Anders sighed deeply. “No.”

“Would a tommy have the strength and precision to leave the same impact pattern on these vics? Would he know that one strike would do the job?”

“Yes and yes. Although I’m not sure I would call it a he.”

“Point. So why not a tommy?”

“Well, how about motive, for one thing?”

“They’re cold, calculating. What’s to stop them? Do they even need a motive?”

Anders turned and looked at her like she was crazy. “Ellouise. You’re talking about dashboards. Walking dashboards that take pictures and do math and surf the internet to answer your questions. Are you seriously suggesting that a computer is our prime suspect?”

“So the theory’s a little soft—”

“It’s crazy, is what it is. You’re talking science fiction. Computers don’t make decisions on their own, and they certainly don’t go around killing people.”
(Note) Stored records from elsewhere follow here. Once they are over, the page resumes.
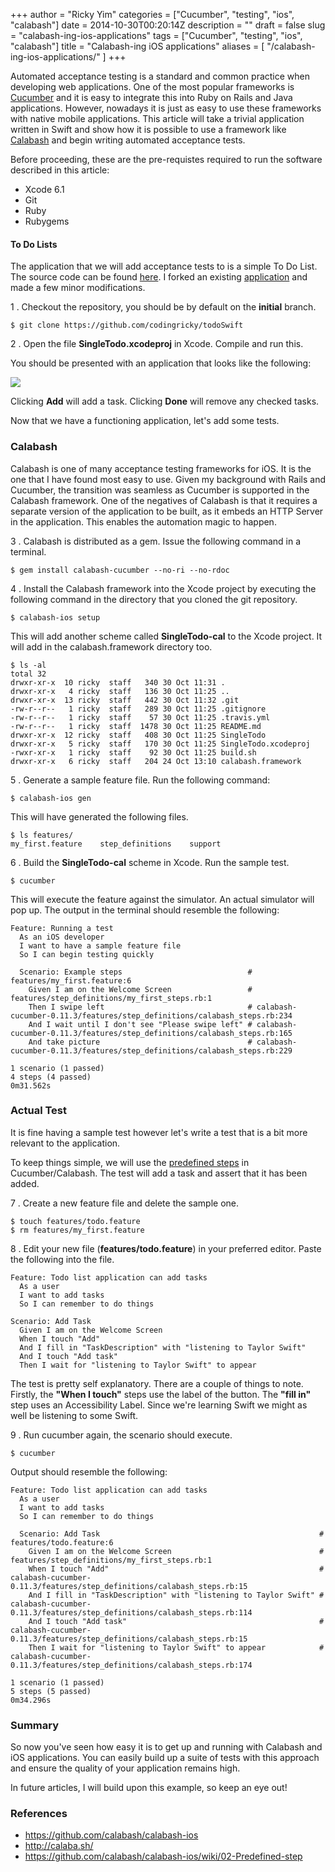 +++
author = "Ricky Yim"
categories = ["Cucumber", "testing", "ios", "calabash"]
date = 2014-10-30T00:20:14Z
description = ""
draft = false
slug = "calabash-ing-ios-applications"
tags = ["Cucumber", "testing", "ios", "calabash"]
title = "Calabash-ing iOS applications"
aliases = [
    "/calabash-ing-ios-applications/"
]
+++

Automated acceptance testing is a standard and common practice when developing web applications. One of the most popular frameworks is [Cucumber](http://cukes.info/) and it is easy to integrate this into Ruby on Rails and Java applications. However, nowadays it is just as easy to use these frameworks with native mobile applications. This article will take a trivial application written in Swift and show how it is possible to use a framework like [Calabash](http://http://calaba.sh/) and begin writing automated acceptance tests.

Before proceeding, these are the pre-requistes required to run the software described in this article:

* Xcode 6.1
* Git
* Ruby
* Rubygems

#### To Do Lists
The application that we will add acceptance tests to is a simple To Do List. The source code can be found [here](https://github.com/codingricky/todoSwift). I forked an existing [application](https://github.com/IcaliaLabs/todoSwift) and made a few minor modifications.

1 . Checkout the repository, you should be by default on the **initial** branch. 

```
$ git clone https://github.com/codingricky/todoSwift
```

2 . Open the file **SingleTodo.xcodeproj** in Xcode. Compile and run this.

You should be presented with an application that looks like the following:

![](/images/2014/10/iOS-Simulator-Screen-Shot-29-Oct-2014-9-45-29-pm.png)

Clicking **Add** will add a task. Clicking **Done** will remove any checked tasks.

Now that we have a functioning application, let's add some tests.

### Calabash

Calabash is one of many acceptance testing frameworks for iOS. It is the one that I have found most easy to use. Given my background with Rails and Cucumber, the transition was seamless as Cucumber is supported in the Calabash framework. One of the negatives of Calabash is that it requires a separate version of the application to be built, as it embeds an HTTP Server in the application. This enables the automation magic to happen.

3 . Calabash is distributed as a gem. Issue the following command in a terminal.

```
$ gem install calabash-cucumber --no-ri --no-rdoc
```

4 . Install the Calabash framework into the Xcode project by executing the following command in the directory that you cloned the git repository.

```
$ calabash-ios setup
```

This will add another scheme called **SingleTodo-cal** to the Xcode project. It will add in the calabash.framework directory too.

```
$ ls -al
total 32
drwxr-xr-x  10 ricky  staff   340 30 Oct 11:31 .
drwxr-xr-x   4 ricky  staff   136 30 Oct 11:25 ..
drwxr-xr-x  13 ricky  staff   442 30 Oct 11:32 .git
-rw-r--r--   1 ricky  staff   289 30 Oct 11:25 .gitignore
-rw-r--r--   1 ricky  staff    57 30 Oct 11:25 .travis.yml
-rw-r--r--   1 ricky  staff  1478 30 Oct 11:25 README.md
drwxr-xr-x  12 ricky  staff   408 30 Oct 11:25 SingleTodo
drwxr-xr-x   5 ricky  staff   170 30 Oct 11:25 SingleTodo.xcodeproj
-rwxr-xr-x   1 ricky  staff    92 30 Oct 11:25 build.sh
drwxr-xr-x   6 ricky  staff   204 24 Oct 13:10 calabash.framework
```


5 . Generate a sample feature file. Run the following command:

```
$ calabash-ios gen
```

This will have generated the following files.

```
$ ls features/
my_first.feature	step_definitions	support
```

6 . Build the **SingleTodo-cal** scheme in Xcode. Run the sample test.

```
$ cucumber
```

This will execute the feature against the simulator. An actual simulator will pop up. The output in the terminal should resemble the following:

```
Feature: Running a test
  As an iOS developer
  I want to have a sample feature file
  So I can begin testing quickly

  Scenario: Example steps                            # features/my_first.feature:6
    Given I am on the Welcome Screen                 # features/step_definitions/my_first_steps.rb:1
    Then I swipe left                                # calabash-cucumber-0.11.3/features/step_definitions/calabash_steps.rb:234
    And I wait until I don't see "Please swipe left" # calabash-cucumber-0.11.3/features/step_definitions/calabash_steps.rb:165
    And take picture                                 # calabash-cucumber-0.11.3/features/step_definitions/calabash_steps.rb:229

1 scenario (1 passed)
4 steps (4 passed)
0m31.562s
```

### Actual Test

It is fine having a sample test however let's write a test that is a bit more relevant to the application.

To keep things simple, we will use the [predefined steps](https://github.com/calabash/calabash-ios/wiki/02-Predefined-step) in Cucumber/Calabash. The test will add a task and assert that it has been added.

7 . Create a new feature file and delete the sample one.

```
$ touch features/todo.feature
$ rm features/my_first.feature
```

8 . Edit your new file (**features/todo.feature**) in your preferred editor. Paste the following into the file.

```
Feature: Todo list application can add tasks
  As a user
  I want to add tasks
  So I can remember to do things

Scenario: Add Task
  Given I am on the Welcome Screen
  When I touch "Add"
  And I fill in "TaskDescription" with "listening to Taylor Swift"
  And I touch "Add task"
  Then I wait for "listening to Taylor Swift" to appear
```

The test is pretty self explanatory. There are a couple of things to note. Firstly, the **"When I touch"** steps use the label of the button. The **"fill in"** step uses an Accessibility Label. Since we're learning Swift we might as well be listening to some Swift. 

9 . Run cucumber again, the scenario should execute.

```
$ cucumber
```

Output should resemble the following:

```
Feature: Todo list application can add tasks
  As a user
  I want to add tasks
  So I can remember to do things

  Scenario: Add Task                                                 # features/todo.feature:6
    Given I am on the Welcome Screen                                 # features/step_definitions/my_first_steps.rb:1
    When I touch "Add"                                               # calabash-cucumber-0.11.3/features/step_definitions/calabash_steps.rb:15
    And I fill in "TaskDescription" with "listening to Taylor Swift" # calabash-cucumber-0.11.3/features/step_definitions/calabash_steps.rb:114
    And I touch "Add task"                                           # calabash-cucumber-0.11.3/features/step_definitions/calabash_steps.rb:15
    Then I wait for "listening to Taylor Swift" to appear            # calabash-cucumber-0.11.3/features/step_definitions/calabash_steps.rb:174

1 scenario (1 passed)
5 steps (5 passed)
0m34.296s
```

### Summary

So now you've seen how easy it is to get up and running with Calabash and iOS applications. You can easily build up a suite of tests with this approach and ensure the quality of your application remains high. 

In future articles, I will build upon this example, so keep an eye out!

### References

* https://github.com/calabash/calabash-ios
* http://calaba.sh/
* https://github.com/calabash/calabash-ios/wiki/02-Predefined-step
“These automatons do what they’re programmed to do, right?”

Anders sighed. “Yes.”

“What if you programmed one to be a weapon?”

“I don’t know, Ella. I don’t know if that’s even possible.”

But Nielson wasn’t listening; she was already tapping out a database search on the dashboard. Anders looked on, exasperated. “What are we looking for?” he asked.

“Rorcan Industries,” Nielson said. “Here.”

She swiped through the order fulfillments for a year’s worth of government shipments. The precinct at 34th street had received ten automatons between November and January, bringing them online and up to speed by February 1st only eight months ago. That made a total of 127 police force automatons on the island of Manhattan alone.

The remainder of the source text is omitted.